▶ _ABOUT THIS TASK_
Return, in their exact form, the lines that lie between the start of the data below and the line containing "フォルダーを右クリック >> Git", with both ends included.
*****
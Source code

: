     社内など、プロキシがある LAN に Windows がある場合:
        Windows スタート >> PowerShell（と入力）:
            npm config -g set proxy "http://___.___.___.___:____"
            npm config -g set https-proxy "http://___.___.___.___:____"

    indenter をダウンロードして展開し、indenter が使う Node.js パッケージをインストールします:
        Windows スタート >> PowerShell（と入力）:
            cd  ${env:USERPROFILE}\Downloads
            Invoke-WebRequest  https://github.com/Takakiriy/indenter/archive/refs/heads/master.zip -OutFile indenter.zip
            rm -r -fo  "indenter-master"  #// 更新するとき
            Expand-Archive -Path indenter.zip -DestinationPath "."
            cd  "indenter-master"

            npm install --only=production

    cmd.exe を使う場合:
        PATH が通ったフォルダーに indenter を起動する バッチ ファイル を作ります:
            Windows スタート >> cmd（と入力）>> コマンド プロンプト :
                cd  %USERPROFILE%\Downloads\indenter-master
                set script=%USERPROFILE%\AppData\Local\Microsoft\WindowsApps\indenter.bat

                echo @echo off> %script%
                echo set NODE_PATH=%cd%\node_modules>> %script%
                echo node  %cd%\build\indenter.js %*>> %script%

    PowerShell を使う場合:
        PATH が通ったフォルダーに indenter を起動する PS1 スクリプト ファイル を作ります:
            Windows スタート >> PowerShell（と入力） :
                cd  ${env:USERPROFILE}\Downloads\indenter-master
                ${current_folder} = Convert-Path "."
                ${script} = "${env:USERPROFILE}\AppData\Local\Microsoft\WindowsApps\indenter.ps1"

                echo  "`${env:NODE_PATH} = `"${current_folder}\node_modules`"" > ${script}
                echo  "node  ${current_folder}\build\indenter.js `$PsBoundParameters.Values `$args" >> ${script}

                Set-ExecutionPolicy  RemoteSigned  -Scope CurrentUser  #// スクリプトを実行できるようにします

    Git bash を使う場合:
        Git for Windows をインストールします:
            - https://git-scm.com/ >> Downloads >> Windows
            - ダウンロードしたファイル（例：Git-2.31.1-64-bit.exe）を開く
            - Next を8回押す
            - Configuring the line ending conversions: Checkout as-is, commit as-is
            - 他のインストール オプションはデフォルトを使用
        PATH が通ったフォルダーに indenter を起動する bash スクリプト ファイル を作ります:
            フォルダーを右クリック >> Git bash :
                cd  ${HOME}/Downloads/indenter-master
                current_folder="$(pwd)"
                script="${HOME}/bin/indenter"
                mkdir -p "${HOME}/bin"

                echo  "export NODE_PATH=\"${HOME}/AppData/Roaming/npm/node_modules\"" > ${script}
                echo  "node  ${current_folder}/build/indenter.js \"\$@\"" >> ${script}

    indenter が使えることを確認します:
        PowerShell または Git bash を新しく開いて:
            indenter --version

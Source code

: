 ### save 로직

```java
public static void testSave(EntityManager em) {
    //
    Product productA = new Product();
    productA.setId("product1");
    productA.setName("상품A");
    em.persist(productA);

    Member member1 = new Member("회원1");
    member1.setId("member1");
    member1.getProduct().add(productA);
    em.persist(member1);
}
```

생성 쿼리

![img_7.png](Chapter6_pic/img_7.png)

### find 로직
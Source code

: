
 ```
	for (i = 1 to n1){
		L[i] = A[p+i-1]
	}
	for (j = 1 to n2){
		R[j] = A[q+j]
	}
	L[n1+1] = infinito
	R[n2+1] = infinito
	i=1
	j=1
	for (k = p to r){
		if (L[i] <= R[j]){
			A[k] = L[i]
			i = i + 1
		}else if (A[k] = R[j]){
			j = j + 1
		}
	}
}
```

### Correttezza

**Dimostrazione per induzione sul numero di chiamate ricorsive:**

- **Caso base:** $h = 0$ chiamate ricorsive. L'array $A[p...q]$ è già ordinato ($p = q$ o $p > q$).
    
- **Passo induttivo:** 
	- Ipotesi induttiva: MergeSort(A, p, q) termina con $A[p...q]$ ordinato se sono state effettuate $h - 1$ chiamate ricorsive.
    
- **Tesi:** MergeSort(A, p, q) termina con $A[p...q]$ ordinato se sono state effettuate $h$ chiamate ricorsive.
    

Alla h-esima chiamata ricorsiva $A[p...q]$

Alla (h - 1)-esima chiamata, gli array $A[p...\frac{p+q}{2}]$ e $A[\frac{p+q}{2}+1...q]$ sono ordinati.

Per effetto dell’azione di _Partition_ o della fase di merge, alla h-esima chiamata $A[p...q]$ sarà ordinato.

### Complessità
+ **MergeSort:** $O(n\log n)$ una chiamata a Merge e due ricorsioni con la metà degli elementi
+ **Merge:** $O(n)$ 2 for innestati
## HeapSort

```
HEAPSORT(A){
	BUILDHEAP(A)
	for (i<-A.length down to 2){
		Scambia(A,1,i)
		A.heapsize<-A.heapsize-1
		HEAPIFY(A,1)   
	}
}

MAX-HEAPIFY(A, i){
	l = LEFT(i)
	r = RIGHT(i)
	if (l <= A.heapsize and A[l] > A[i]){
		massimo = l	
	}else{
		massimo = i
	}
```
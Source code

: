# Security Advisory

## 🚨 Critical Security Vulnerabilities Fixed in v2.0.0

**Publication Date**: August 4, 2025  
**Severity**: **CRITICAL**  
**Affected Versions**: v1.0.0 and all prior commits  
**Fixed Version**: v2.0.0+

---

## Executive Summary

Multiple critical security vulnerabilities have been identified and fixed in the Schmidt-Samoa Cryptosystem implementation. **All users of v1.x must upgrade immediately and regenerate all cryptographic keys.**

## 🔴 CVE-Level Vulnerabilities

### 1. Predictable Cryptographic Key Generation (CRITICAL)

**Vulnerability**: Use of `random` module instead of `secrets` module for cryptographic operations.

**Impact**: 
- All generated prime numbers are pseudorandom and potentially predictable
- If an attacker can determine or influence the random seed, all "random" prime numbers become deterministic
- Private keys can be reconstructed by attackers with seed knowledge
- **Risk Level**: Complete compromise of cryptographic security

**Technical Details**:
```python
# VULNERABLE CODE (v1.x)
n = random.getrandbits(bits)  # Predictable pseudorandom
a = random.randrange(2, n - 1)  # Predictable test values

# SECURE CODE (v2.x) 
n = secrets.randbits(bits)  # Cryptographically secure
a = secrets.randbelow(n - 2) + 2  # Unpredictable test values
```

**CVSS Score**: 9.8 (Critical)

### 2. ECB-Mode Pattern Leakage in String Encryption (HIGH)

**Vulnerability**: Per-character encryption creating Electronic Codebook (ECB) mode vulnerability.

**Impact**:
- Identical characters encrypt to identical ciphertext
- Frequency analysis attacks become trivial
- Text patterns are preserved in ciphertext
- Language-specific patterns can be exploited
*****
▶ _RESPONSE TO THIS EXERCISE_
Source code

:     社内など、プロキシがある LAN に Windows がある場合:
        Windows スタート >> PowerShell（と入力）:
            npm config -g set proxy "http://___.___.___.___:____"
            npm config -g set https-proxy "http://___.___.___.___:____"

    indenter をダウンロードして展開し、indenter が使う Node.js パッケージをインストールします:
        Windows スタート >> PowerShell（と入力）:
            cd  ${env:USERPROFILE}\Downloads
            Invoke-WebRequest  https://github.com/Takakiriy/indenter/archive/refs/heads/master.zip -OutFile indenter.zip
            rm -r -fo  "indenter-master"  #// 更新するとき
            Expand-Archive -Path indenter.zip -DestinationPath "."
            cd  "indenter-master"

            npm install --only=production

    cmd.exe を使う場合:
        PATH が通ったフォルダーに indenter を起動する バッチ ファイル を作ります:
            Windows スタート >> cmd（と入力）>> コマンド プロンプト :
                cd  %USERPROFILE%\Downloads\indenter-master
                set script=%USERPROFILE%\AppData\Local\Microsoft\WindowsApps\indenter.bat

                echo @echo off> %script%
                echo set NODE_PATH=%cd%\node_modules>> %script%
                echo node  %cd%\build\indenter.js %*>> %script%

    PowerShell を使う場合:
        PATH が通ったフォルダーに indenter を起動する PS1 スクリプト ファイル を作ります:
            Windows スタート >> PowerShell（と入力） :
                cd  ${env:USERPROFILE}\Downloads\indenter-master
                ${current_folder} = Convert-Path "."
                ${script} = "${env:USERPROFILE}\AppData\Local\Microsoft\WindowsApps\indenter.ps1"

                echo  "`${env:NODE_PATH} = `"${current_folder}\node_modules`"" > ${script}
                echo  "node  ${current_folder}\build\indenter.js `$PsBoundParameters.Values `$args" >> ${script}

                Set-ExecutionPolicy  RemoteSigned  -Scope CurrentUser  #// スクリプトを実行できるようにします

    Git bash を使う場合:
        Git for Windows をインストールします:
            - https://git-scm.com/ >> Downloads >> Windows
            - ダウンロードしたファイル（例：Git-2.31.1-64-bit.exe）を開く
            - Next を8回押す
            - Configuring the line ending conversions: Checkout as-is, commit as-is
            - 他のインストール オプションはデフォルトを使用
        PATH が通ったフォルダーに indenter を起動する bash スクリプト ファイル を作ります:
            フォルダーを右クリック >> Git bash :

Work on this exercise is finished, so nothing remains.